--- START ---

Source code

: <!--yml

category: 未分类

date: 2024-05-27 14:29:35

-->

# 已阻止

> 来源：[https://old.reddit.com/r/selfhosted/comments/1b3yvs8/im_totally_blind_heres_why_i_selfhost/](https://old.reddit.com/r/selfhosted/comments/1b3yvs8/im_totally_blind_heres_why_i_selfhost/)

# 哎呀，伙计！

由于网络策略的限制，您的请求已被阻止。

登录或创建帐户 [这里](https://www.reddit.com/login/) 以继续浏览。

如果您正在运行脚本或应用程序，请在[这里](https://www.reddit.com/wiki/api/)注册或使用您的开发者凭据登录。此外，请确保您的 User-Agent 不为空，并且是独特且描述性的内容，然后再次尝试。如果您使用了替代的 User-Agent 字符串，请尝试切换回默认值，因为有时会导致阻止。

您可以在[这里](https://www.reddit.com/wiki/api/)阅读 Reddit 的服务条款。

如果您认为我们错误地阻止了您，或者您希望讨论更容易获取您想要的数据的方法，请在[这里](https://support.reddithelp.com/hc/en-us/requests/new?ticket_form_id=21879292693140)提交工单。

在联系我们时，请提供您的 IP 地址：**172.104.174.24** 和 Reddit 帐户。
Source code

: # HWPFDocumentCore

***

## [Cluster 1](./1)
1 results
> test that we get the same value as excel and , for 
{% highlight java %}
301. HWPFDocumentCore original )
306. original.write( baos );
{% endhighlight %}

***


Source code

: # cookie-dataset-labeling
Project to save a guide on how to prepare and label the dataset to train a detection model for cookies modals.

--- END ---
--- START ---

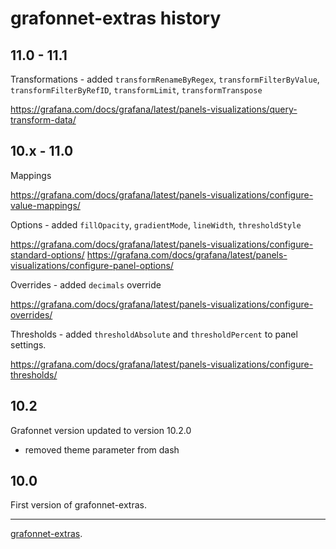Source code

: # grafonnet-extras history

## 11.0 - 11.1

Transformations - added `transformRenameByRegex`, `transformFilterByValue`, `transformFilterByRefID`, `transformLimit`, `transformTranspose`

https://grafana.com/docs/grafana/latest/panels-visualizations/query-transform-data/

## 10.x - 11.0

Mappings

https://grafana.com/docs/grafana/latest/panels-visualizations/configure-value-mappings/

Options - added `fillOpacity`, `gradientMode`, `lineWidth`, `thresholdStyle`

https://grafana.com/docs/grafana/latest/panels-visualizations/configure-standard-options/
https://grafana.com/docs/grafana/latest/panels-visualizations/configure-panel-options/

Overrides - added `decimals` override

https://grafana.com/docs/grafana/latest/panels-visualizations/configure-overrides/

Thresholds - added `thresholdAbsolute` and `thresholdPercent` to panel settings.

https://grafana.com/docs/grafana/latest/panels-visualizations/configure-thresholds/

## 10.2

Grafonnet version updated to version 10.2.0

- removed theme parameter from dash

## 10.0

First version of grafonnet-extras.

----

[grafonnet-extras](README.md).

--- END ---

■ What you need to do: Pull every line containing the word "original" out of the material and copy it.

■ Exercise response:
301. HWPFDocumentCore original )
306. original.write( baos );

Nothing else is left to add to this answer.